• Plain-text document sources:
■ ■ ■ ■ ■ ■ ■
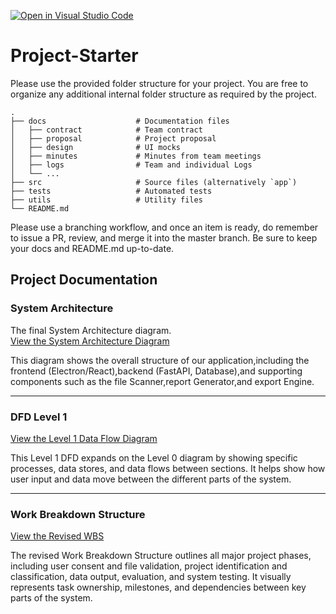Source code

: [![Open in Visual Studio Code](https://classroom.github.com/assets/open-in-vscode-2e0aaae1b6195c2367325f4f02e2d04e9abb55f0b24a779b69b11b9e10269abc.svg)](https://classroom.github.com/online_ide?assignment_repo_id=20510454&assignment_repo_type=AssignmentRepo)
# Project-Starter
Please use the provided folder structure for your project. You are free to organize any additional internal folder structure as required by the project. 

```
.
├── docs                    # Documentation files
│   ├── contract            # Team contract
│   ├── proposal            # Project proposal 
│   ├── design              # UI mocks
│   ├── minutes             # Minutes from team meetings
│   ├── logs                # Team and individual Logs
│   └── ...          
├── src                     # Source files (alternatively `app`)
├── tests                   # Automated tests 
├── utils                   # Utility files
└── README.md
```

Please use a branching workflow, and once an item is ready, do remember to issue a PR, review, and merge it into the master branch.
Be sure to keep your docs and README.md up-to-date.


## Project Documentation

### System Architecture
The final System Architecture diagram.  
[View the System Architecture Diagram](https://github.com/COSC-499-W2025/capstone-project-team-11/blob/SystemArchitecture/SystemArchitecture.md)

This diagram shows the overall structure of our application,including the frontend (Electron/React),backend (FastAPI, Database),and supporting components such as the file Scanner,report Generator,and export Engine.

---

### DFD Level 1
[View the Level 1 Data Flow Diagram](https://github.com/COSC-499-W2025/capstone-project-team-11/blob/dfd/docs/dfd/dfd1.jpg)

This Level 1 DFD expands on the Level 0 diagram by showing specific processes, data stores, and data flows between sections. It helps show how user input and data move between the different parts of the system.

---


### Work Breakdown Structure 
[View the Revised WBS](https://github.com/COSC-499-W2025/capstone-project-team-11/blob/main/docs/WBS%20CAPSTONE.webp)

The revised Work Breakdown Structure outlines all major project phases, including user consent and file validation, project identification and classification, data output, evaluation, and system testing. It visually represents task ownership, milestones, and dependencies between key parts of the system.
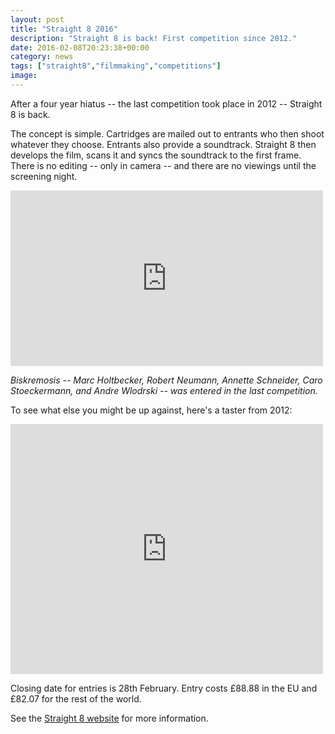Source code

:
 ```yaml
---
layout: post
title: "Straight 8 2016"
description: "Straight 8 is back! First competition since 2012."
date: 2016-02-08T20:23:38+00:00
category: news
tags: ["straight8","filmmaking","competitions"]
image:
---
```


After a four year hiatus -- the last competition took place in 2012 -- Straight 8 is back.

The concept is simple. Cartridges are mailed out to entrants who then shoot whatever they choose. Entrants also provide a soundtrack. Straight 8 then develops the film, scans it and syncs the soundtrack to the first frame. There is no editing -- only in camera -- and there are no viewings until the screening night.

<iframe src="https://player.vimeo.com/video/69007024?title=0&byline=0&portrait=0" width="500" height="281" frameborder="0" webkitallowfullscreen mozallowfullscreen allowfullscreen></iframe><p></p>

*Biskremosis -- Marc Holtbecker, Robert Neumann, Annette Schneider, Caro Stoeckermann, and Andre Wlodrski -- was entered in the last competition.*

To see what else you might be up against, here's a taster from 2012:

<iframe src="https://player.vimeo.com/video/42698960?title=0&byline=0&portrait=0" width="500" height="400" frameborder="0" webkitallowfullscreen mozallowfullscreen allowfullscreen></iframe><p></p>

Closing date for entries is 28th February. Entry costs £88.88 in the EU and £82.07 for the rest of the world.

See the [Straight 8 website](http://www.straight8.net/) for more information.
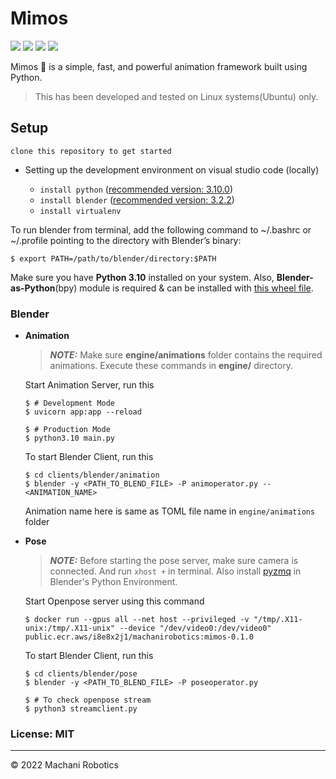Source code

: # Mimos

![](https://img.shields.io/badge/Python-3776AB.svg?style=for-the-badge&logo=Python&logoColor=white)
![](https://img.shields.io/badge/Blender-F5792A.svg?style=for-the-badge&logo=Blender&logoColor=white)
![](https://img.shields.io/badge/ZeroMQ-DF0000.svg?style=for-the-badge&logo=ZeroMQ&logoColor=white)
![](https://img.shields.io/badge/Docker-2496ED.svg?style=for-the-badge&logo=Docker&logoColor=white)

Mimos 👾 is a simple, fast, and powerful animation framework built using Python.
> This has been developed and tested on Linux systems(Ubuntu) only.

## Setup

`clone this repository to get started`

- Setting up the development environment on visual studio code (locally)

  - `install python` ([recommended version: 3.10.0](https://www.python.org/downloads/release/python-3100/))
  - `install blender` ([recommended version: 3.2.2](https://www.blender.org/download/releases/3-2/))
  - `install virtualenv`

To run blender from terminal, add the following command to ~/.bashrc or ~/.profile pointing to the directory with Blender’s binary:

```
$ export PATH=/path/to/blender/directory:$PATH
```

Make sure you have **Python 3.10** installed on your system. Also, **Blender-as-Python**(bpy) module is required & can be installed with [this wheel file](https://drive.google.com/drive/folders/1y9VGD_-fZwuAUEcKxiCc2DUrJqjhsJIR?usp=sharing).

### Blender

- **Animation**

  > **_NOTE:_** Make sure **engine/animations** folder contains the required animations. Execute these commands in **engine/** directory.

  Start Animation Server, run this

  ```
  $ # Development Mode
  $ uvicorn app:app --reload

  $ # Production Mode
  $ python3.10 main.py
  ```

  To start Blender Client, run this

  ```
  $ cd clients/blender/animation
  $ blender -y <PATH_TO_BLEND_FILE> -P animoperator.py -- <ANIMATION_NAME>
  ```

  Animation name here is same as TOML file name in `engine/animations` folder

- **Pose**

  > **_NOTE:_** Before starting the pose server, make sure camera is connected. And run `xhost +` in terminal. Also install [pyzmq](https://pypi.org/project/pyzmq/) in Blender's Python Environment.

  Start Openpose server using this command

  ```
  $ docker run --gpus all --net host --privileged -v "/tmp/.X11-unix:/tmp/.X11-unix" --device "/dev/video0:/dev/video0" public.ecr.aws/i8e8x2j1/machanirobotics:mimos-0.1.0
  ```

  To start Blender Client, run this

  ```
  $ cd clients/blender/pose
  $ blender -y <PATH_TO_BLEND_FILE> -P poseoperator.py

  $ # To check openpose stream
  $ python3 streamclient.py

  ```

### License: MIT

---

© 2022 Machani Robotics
■ ■ ■ ■ ■ ■ ■
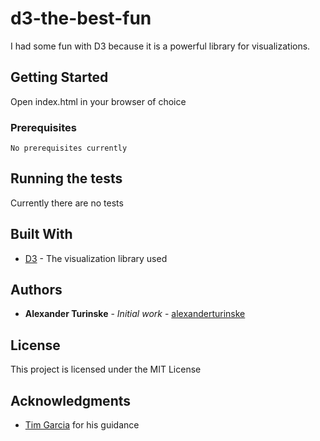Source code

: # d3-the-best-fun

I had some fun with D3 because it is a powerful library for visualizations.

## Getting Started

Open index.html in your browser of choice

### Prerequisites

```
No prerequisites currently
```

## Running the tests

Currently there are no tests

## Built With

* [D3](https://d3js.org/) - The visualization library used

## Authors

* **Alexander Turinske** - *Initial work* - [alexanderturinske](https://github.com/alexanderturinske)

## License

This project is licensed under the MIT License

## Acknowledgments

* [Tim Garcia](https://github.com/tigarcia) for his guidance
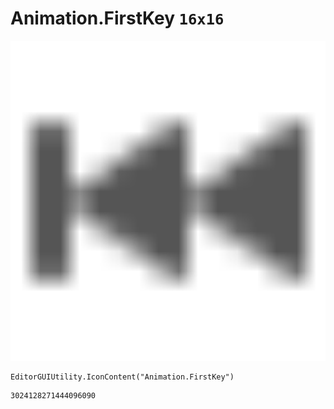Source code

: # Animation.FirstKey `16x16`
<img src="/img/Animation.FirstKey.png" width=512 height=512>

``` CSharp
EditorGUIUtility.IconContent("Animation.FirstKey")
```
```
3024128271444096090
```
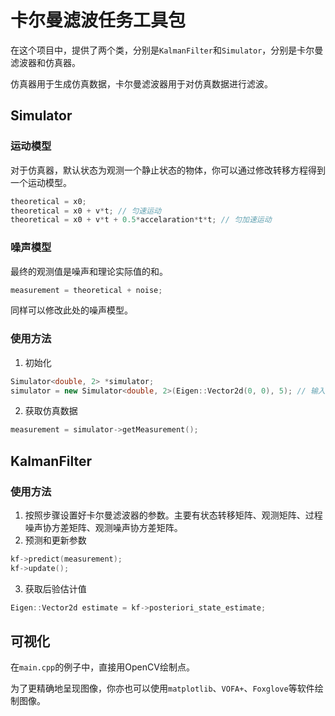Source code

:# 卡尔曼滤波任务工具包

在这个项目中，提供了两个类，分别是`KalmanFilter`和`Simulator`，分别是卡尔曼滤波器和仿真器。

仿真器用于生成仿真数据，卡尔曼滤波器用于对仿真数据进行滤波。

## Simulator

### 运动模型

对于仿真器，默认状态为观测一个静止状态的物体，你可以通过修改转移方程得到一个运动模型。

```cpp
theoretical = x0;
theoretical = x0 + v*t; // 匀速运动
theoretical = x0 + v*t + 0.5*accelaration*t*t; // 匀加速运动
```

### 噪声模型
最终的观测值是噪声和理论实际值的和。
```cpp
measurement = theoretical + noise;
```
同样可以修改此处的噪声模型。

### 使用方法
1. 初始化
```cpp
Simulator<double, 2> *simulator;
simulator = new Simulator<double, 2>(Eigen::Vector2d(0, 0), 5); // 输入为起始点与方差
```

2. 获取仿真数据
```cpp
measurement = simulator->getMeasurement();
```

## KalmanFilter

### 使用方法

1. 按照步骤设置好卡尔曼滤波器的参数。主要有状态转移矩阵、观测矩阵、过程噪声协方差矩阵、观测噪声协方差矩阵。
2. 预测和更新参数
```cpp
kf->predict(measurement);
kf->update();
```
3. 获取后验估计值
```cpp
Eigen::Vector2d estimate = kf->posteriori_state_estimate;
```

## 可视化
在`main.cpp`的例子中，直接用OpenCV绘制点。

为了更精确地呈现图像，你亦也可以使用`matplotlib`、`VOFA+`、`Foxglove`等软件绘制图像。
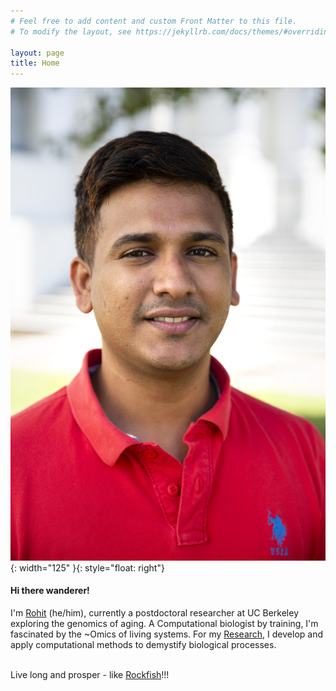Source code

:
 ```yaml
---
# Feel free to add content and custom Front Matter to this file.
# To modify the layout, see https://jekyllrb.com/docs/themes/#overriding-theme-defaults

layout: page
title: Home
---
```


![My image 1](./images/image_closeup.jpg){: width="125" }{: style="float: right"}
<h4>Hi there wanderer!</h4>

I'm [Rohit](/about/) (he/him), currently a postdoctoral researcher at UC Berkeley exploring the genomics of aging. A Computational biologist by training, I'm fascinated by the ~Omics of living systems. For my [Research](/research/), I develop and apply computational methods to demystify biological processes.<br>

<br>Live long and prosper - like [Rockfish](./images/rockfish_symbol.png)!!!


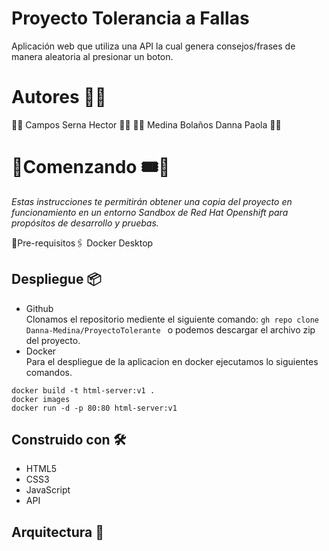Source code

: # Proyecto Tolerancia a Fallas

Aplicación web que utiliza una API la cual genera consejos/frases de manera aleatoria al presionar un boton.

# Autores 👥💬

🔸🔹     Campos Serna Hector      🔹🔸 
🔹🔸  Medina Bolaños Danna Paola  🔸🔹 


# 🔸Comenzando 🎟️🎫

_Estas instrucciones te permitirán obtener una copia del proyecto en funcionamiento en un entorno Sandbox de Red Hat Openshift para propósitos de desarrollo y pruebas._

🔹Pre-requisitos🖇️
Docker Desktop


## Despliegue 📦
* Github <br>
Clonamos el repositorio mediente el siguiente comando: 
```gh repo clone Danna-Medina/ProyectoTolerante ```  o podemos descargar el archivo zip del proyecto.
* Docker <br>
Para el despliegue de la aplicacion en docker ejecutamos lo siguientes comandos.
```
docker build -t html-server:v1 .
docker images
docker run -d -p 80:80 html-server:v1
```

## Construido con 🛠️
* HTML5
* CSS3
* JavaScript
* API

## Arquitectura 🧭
■ ■ ■ ■ ■ ■ ■
• Your goal:
Return the number of lines containing the word "logo" in these records, with no additional output.

• Finished task:
4